++++ THE RECORDS ++++

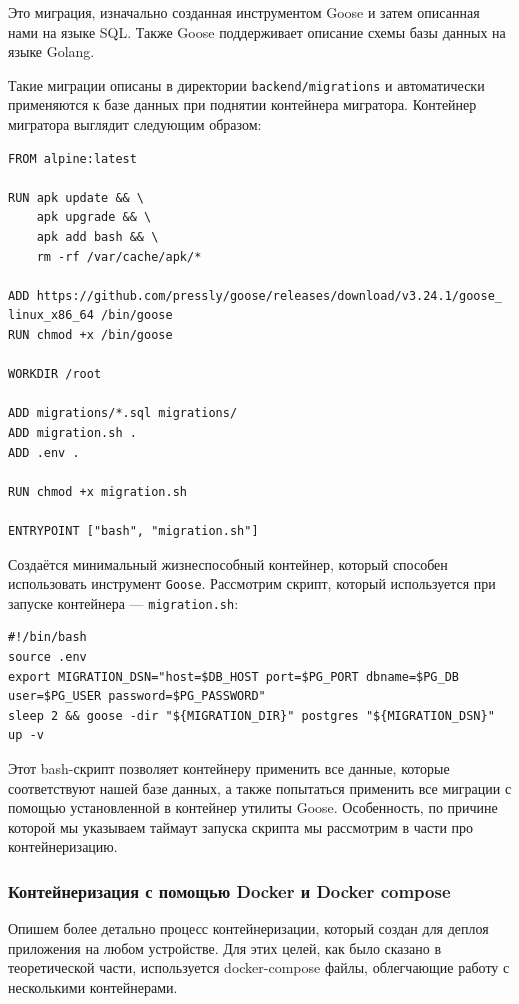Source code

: \documentclass[diploma]{SCWorks}
\begin{document}
Это миграция, изначально созданная инструментом Goose и затем описанная 
нами на языке SQL. Также Goose поддерживает описание схемы базы данных на 
языке Golang.

Такие миграции описаны в директории \texttt{backend/migrations} и автоматически
применяются к базе данных при поднятии контейнера мигратора.
Контейнер мигратора выглядит следующим образом:
\begin{verbatim}
FROM alpine:latest

RUN apk update && \
    apk upgrade && \
    apk add bash && \
    rm -rf /var/cache/apk/*

ADD https://github.com/pressly/goose/releases/download/v3.24.1/goose_
linux_x86_64 /bin/goose
RUN chmod +x /bin/goose

WORKDIR /root

ADD migrations/*.sql migrations/
ADD migration.sh .
ADD .env .

RUN chmod +x migration.sh

ENTRYPOINT ["bash", "migration.sh"]
\end{verbatim}

Создаётся минимальный жизнеспособный контейнер, который способен
использовать инструмент \texttt{Goose}. Рассмотрим скрипт, который используется
при запуске контейнера — \texttt{migration.sh}:
\begin{verbatim}
#!/bin/bash
source .env
export MIGRATION_DSN="host=$DB_HOST port=$PG_PORT dbname=$PG_DB user=$PG_USER password=$PG_PASSWORD"
sleep 2 && goose -dir "${MIGRATION_DIR}" postgres "${MIGRATION_DSN}" up -v
\end{verbatim}

Этот bash-скрипт позволяет контейнеру применить все данные, 
которые соответствуют нашей базе данных, а также попытаться применить все 
миграции с помощью установленной в контейнер утилиты Goose. Особенность, 
по причине которой мы указываем таймаут запуска скрипта мы рассмотрим в части 
про контейнеризацию.

\subsubsection{Контейнеризация с помощью Docker и Docker compose}

Опишем более детально процесс контейнеризации, который создан для деплоя 
приложения на любом устройстве. Для этих целей, как было сказано в 
теоретической части, используется docker-compose файлы, облегчающие работу с
несколькими контейнерами.
\end{document}
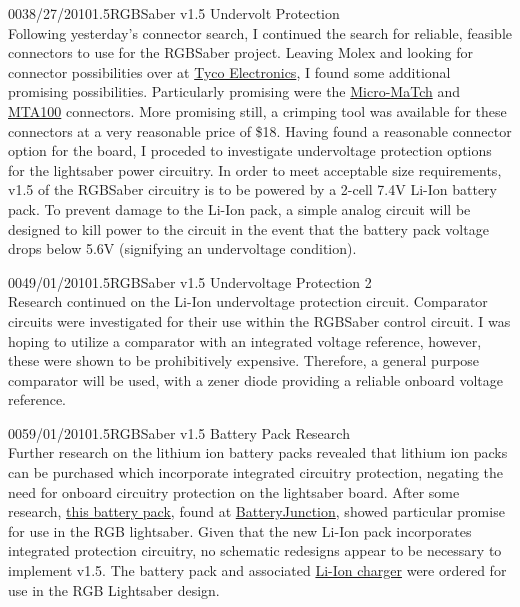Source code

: \documentclass[12pt,letterpaper,onecolumn]{article}
\begin{document}
\begin{nbentry}{003}{8/27/2010}{1.5}{RGBSaber v1.5 Undervolt Protection}
\\
	Following yesterday's connector search, I continued the search for reliable, feasible connectors to use for the RGBSaber project. Leaving Molex and looking for connector possibilities over at \href{http://tycoelectronics.com}{Tyco Electronics}, I found some additional promising possibilities. Particularly promising were the \href{http://www.tycoelectronics.com/catalog/feat/en/c/11398?BML=10576,17560,23645,17587}{Micro-MaTch} and \href{http://www.tycoelectronics.com/catalog/feat/en/s/23478?BML=10576,17560,23645,17587}{MTA100} connectors. More promising still, a crimping tool was available for these connectors at a very reasonable price of \$18.
	Having found a reasonable connector option for the board, I proceded to investigate undervoltage protection options for the lightsaber power circuitry. In order to meet acceptable size requirements, v1.5 of the RGBSaber circuitry is to be powered by a 2-cell 7.4V Li-Ion battery pack. To prevent damage to the Li-Ion pack, a simple analog circuit will be designed to kill power to the circuit in the event that the battery pack voltage drops below 5.6V (signifying an undervoltage condition).
\end{nbentry}

\begin{nbentry}{004}{9/01/2010}{1.5}{RGBSaber v1.5 Undervoltage Protection 2}
\\
	Research continued on the Li-Ion undervoltage protection circuit. Comparator circuits were investigated for their use within the RGBSaber control circuit. I was hoping to utilize a comparator with an integrated voltage reference, however, these were shown to be prohibitively expensive. Therefore, a general purpose comparator will be used, with a zener diode providing a reliable onboard voltage reference.
\end{nbentry}

\begin{nbentry}{005}{9/01/2010}{1.5}{RGBSaber v1.5 Battery Pack Research}
\\
	Further research on the lithium ion battery packs revealed that lithium ion packs can be purchased which incorporate integrated circuitry protection, negating the need for onboard circuitry protection on the lightsaber board. After some research, \href{http://www.batteryjunction.com/tenergy-18650-2200-pk.html}{this battery pack}, found at \href{http://www.batteryjunction.com/}{BatteryJunction}, showed particular promise for use in the RGB lightsaber.
	Given that the new Li-Ion pack incorporates integrated protection circuitry, no schematic redesigns appear to be necessary to implement v1.5. The battery pack and associated \href{http://www.batteryjunction.com/unsmchforlib.html}{Li-Ion charger} were ordered for use in the RGB Lightsaber design.
\end{nbentry}
\end{document}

++++

● ABOUT THIS TASK
All of the data, minus its pictures, should be repeated exactly.

● EXERCISE RESULT
Source code

: \documentclass[diploma]{SCWorks}
\begin{document}
Это миграция, изначально созданная инструментом Goose и затем описанная 
нами на языке SQL. Также Goose поддерживает описание схемы базы данных на 
языке Golang.

Такие миграции описаны в директории \texttt{backend/migrations} и автоматически
применяются к базе данных при поднятии контейнера мигратора.
Контейнер мигратора выглядит следующим образом:
\begin{verbatim}
FROM alpine:latest

RUN apk update && \
    apk upgrade && \
    apk add bash && \
    rm -rf /var/cache/apk/*

ADD https://github.com/pressly/goose/releases/download/v3.24.1/goose_
linux_x86_64 /bin/goose
RUN chmod +x /bin/goose

WORKDIR /root

ADD migrations/*.sql migrations/
ADD migration.sh .
ADD .env .

RUN chmod +x migration.sh

ENTRYPOINT ["bash", "migration.sh"]
\end{verbatim}

Создаётся минимальный жизнеспособный контейнер, который способен
использовать инструмент \texttt{Goose}. Рассмотрим скрипт, который используется
при запуске контейнера — \texttt{migration.sh}:
\begin{verbatim}
#!/bin/bash
source .env
export MIGRATION_DSN="host=$DB_HOST port=$PG_PORT dbname=$PG_DB user=$PG_USER password=$PG_PASSWORD"
sleep 2 && goose -dir "${MIGRATION_DIR}" postgres "${MIGRATION_DSN}" up -v
\end{verbatim}

Этот bash-скрипт позволяет контейнеру применить все данные, 
которые соответствуют нашей базе данных, а также попытаться применить все 
миграции с помощью установленной в контейнер утилиты Goose. Особенность, 
по причине которой мы указываем таймаут запуска скрипта мы рассмотрим в части 
про контейнеризацию.

\subsubsection{Контейнеризация с помощью Docker и Docker compose}

Опишем более детально процесс контейнеризации, который создан для деплоя 
приложения на любом устройстве. Для этих целей, как было сказано в 
теоретической части, используется docker-compose файлы, облегчающие работу с
несколькими контейнерами.
\end{document}
Source code

: \documentclass[12pt,letterpaper,onecolumn]{article}
\begin{document}
\begin{nbentry}{003}{8/27/2010}{1.5}{RGBSaber v1.5 Undervolt Protection}
\\
	Following yesterday's connector search, I continued the search for reliable, feasible connectors to use for the RGBSaber project. Leaving Molex and looking for connector possibilities over at \href{http://tycoelectronics.com}{Tyco Electronics}, I found some additional promising possibilities. Particularly promising were the \href{http://www.tycoelectronics.com/catalog/feat/en/c/11398?BML=10576,17560,23645,17587}{Micro-MaTch} and \href{http://www.tycoelectronics.com/catalog/feat/en/s/23478?BML=10576,17560,23645,17587}{MTA100} connectors. More promising still, a crimping tool was available for these connectors at a very reasonable price of \$18.
	Having found a reasonable connector option for the board, I proceded to investigate undervoltage protection options for the lightsaber power circuitry. In order to meet acceptable size requirements, v1.5 of the RGBSaber circuitry is to be powered by a 2-cell 7.4V Li-Ion battery pack. To prevent damage to the Li-Ion pack, a simple analog circuit will be designed to kill power to the circuit in the event that the battery pack voltage drops below 5.6V (signifying an undervoltage condition).
\end{nbentry}

\begin{nbentry}{004}{9/01/2010}{1.5}{RGBSaber v1.5 Undervoltage Protection 2}
\\
	Research continued on the Li-Ion undervoltage protection circuit. Comparator circuits were investigated for their use within the RGBSaber control circuit. I was hoping to utilize a comparator with an integrated voltage reference, however, these were shown to be prohibitively expensive. Therefore, a general purpose comparator will be used, with a zener diode providing a reliable onboard voltage reference.
\end{nbentry}

\begin{nbentry}{005}{9/01/2010}{1.5}{RGBSaber v1.5 Battery Pack Research}
\\
	Further research on the lithium ion battery packs revealed that lithium ion packs can be purchased which incorporate integrated circuitry protection, negating the need for onboard circuitry protection on the lightsaber board. After some research, \href{http://www.batteryjunction.com/tenergy-18650-2200-pk.html}{this battery pack}, found at \href{http://www.batteryjunction.com/}{BatteryJunction}, showed particular promise for use in the RGB lightsaber.
	Given that the new Li-Ion pack incorporates integrated protection circuitry, no schematic redesigns appear to be necessary to implement v1.5. The battery pack and associated \href{http://www.batteryjunction.com/unsmchforlib.html}{Li-Ion charger} were ordered for use in the RGB Lightsaber design.
\end{nbentry}
\end{document}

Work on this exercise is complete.